2 Replies Latest reply on Aug 31, 2012 1:33 PM by Lukasz

    SR2612UR with Debian Linux resets about once a day. Why?

    Lukasz

      I have a few servers that are rebooting (ungracefully) unexpectedly.

       

      There is no errors in the logs.

      $ last

       

      shows me:

      reboot   system boot  2.6.32-5-amd64   Sun Aug 12 20:53 - 12:25 (18+15:32)

       

      As if they were legitimate reboots. The server reboots, and comes back online.

       

      Any idea why this is happening?

       

       

       

      Running Debian Squeeze on SR2612UR with SAS drives.

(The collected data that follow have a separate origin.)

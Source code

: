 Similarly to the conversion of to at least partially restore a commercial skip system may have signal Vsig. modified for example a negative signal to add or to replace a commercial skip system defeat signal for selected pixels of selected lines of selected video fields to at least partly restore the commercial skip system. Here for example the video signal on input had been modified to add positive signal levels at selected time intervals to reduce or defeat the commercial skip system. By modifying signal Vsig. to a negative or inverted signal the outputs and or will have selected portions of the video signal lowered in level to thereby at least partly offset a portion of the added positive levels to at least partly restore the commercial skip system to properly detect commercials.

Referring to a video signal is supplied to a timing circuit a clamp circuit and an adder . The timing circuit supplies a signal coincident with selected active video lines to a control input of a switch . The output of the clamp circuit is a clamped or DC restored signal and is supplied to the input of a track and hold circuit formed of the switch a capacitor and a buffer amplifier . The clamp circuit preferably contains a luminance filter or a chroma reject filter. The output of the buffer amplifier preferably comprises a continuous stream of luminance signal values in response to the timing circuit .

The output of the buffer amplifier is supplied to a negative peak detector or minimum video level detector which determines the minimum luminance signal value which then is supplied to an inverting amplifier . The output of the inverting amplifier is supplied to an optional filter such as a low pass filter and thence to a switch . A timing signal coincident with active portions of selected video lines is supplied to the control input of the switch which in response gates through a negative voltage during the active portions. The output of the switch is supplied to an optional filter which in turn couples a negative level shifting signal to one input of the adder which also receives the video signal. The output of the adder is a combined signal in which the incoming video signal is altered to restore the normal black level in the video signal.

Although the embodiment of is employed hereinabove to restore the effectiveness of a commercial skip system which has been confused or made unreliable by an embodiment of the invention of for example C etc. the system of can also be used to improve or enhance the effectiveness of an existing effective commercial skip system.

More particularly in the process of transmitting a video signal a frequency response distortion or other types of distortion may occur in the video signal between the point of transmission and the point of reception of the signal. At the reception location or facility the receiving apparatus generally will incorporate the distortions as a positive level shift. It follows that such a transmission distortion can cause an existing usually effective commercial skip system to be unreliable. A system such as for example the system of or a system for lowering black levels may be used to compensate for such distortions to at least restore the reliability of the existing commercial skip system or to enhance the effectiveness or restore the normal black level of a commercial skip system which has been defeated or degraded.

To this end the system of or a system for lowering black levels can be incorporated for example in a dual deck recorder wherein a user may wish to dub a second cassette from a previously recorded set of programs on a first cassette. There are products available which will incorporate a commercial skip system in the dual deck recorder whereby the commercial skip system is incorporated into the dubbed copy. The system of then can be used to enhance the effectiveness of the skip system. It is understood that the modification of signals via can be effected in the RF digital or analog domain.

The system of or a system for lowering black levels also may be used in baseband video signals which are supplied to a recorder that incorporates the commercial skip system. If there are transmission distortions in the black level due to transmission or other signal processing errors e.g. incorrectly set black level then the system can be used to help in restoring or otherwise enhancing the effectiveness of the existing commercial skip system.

        • 1. Re: SR2612UR with Debian Linux resets about once a day. Why?
          john_s@intel

          Lukasz,

           

          A couple things:

          • The processor may be overheating
            • Make sure your vents are not blocked by dust. Dust can accumulate over time
          • A faulty Power Supply Unit
          • It could be because of operating system corruption
          • It could be a memory error
            • If it is due to faulty memory, either it just needs to be reinserted/cleaned or even replaced
          • A faulty motherboard

           

          I'm not sure about the Debian operating system  and what more you can do to detect software events.

           

          You could use the SEL Viewer for UEFI/Windows*/Linux* for S5500 and S5520 boards to see if hardware errors are detected there.

           

          Can you reboot to a DOS USB stick , or uEFI and let it sit for a time being to see if it reboots under that?

           

          Regards,

          John

          • 2. Re: SR2612UR with Debian Linux resets about once a day. Why?
            Lukasz

            - Vents not blocked.

                 - Shouldn't this show up in the RMM3 ?

            - Power Supply Unit

                 - Possibly.

            - Operating system.

                 - I  tried reinstalling it.

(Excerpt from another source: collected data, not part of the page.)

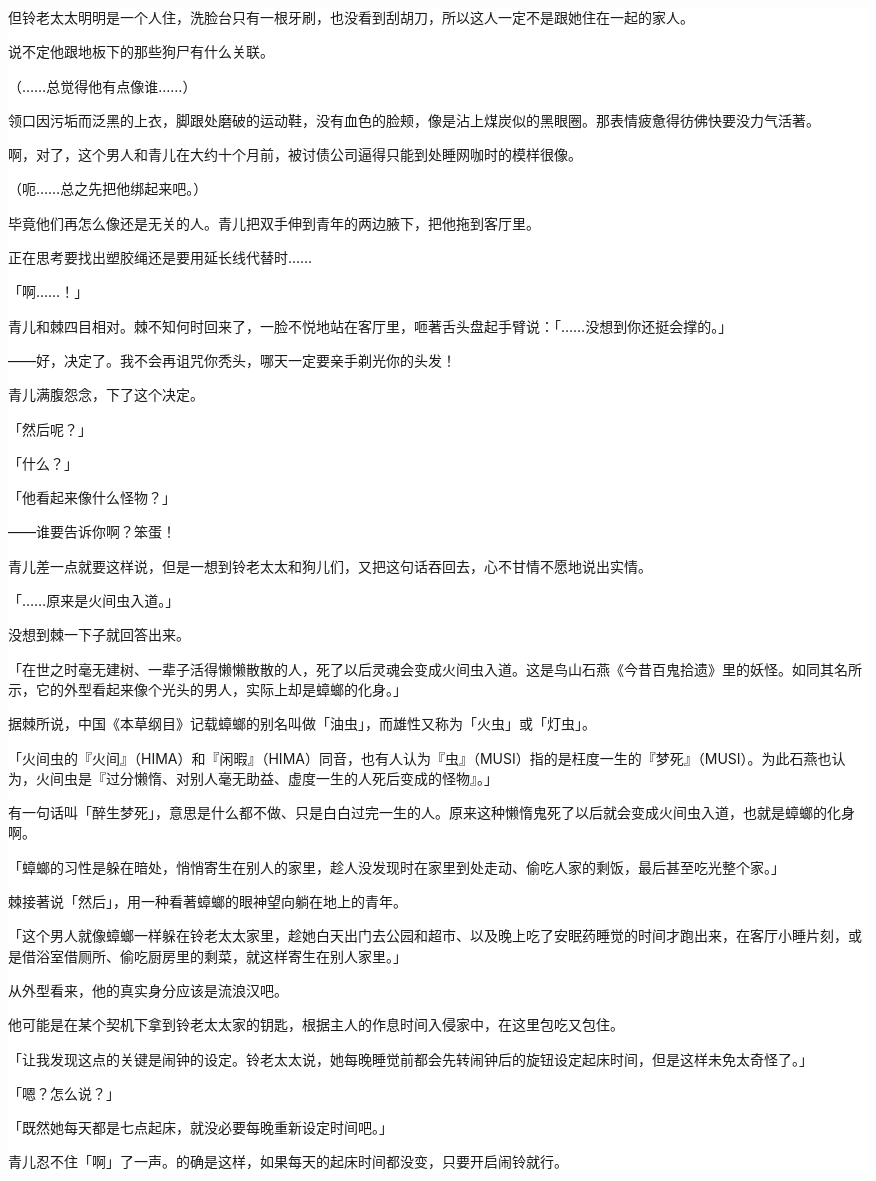但铃老太太明明是一个人住，洗脸台只有一根牙刷，也没看到刮胡刀，所以这人一定不是跟她住在一起的家人。

说不定他跟地板下的那些狗尸有什么关联。

（……总觉得他有点像谁……）

领口因污垢而泛黑的上衣，脚跟处磨破的运动鞋，没有血色的脸颊，像是沾上煤炭似的黑眼圈。那表情疲惫得彷佛快要没力气活著。

啊，对了，这个男人和青儿在大约十个月前，被讨债公司逼得只能到处睡网咖时的模样很像。

（呃……总之先把他绑起来吧。）

毕竟他们再怎么像还是无关的人。青儿把双手伸到青年的两边腋下，把他拖到客厅里。

正在思考要找出塑胶绳还是要用延长线代替时……

「啊……！」

青儿和棘四目相对。棘不知何时回来了，一脸不悦地站在客厅里，咂著舌头盘起手臂说：「……没想到你还挺会撑的。」

——好，决定了。我不会再诅咒你秃头，哪天一定要亲手剃光你的头发！

青儿满腹怨念，下了这个决定。

「然后呢？」

「什么？」

「他看起来像什么怪物？」

——谁要告诉你啊？笨蛋！

青儿差一点就要这样说，但是一想到铃老太太和狗儿们，又把这句话吞回去，心不甘情不愿地说出实情。

「……原来是火间虫入道。」

没想到棘一下子就回答出来。

「在世之时毫无建树、一辈子活得懒懒散散的人，死了以后灵魂会变成火间虫入道。这是鸟山石燕《今昔百鬼拾遗》里的妖怪。如同其名所示，它的外型看起来像个光头的男人，实际上却是蟑螂的化身。」

据棘所说，中国《本草纲目》记载蟑螂的别名叫做「油虫」，而雄性又称为「火虫」或「灯虫」。

「火间虫的『火间』（HIMA）和『闲暇』（HIMA）同音，也有人认为『虫』（MUSI）指的是枉度一生的『梦死』（MUSI）。为此石燕也认为，火间虫是『过分懒惰、对别人毫无助益、虚度一生的人死后变成的怪物』。」

有一句话叫「醉生梦死」，意思是什么都不做、只是白白过完一生的人。原来这种懒惰鬼死了以后就会变成火间虫入道，也就是蟑螂的化身啊。

「蟑螂的习性是躲在暗处，悄悄寄生在别人的家里，趁人没发现时在家里到处走动、偷吃人家的剩饭，最后甚至吃光整个家。」

棘接著说「然后」，用一种看著蟑螂的眼神望向躺在地上的青年。

「这个男人就像蟑螂一样躲在铃老太太家里，趁她白天出门去公园和超市、以及晚上吃了安眠药睡觉的时间才跑出来，在客厅小睡片刻，或是借浴室借厕所、偷吃厨房里的剩菜，就这样寄生在别人家里。」

从外型看来，他的真实身分应该是流浪汉吧。

他可能是在某个契机下拿到铃老太太家的钥匙，根据主人的作息时间入侵家中，在这里包吃又包住。

「让我发现这点的关键是闹钟的设定。铃老太太说，她每晚睡觉前都会先转闹钟后的旋钮设定起床时间，但是这样未免太奇怪了。」

「嗯？怎么说？」

「既然她每天都是七点起床，就没必要每晚重新设定时间吧。」

青儿忍不住「啊」了一声。的确是这样，如果每天的起床时间都没变，只要开启闹铃就行。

                 - This same OS works on other nodes (exact same server type and config)

            - Memory error.

                 - Shouldn't this show up in some logs?

            - Faulty motherboard

                 - Shouldn't this indicate some type of error?

             

            I have bought about 50 of these servers so far, and about 10 of them have had this problem.

            Since I ship them across the world, its not very convienent to 'plug in a USB key', or 'reinsert memory sticks'.

             

            I don't understand why the quality of these is so low.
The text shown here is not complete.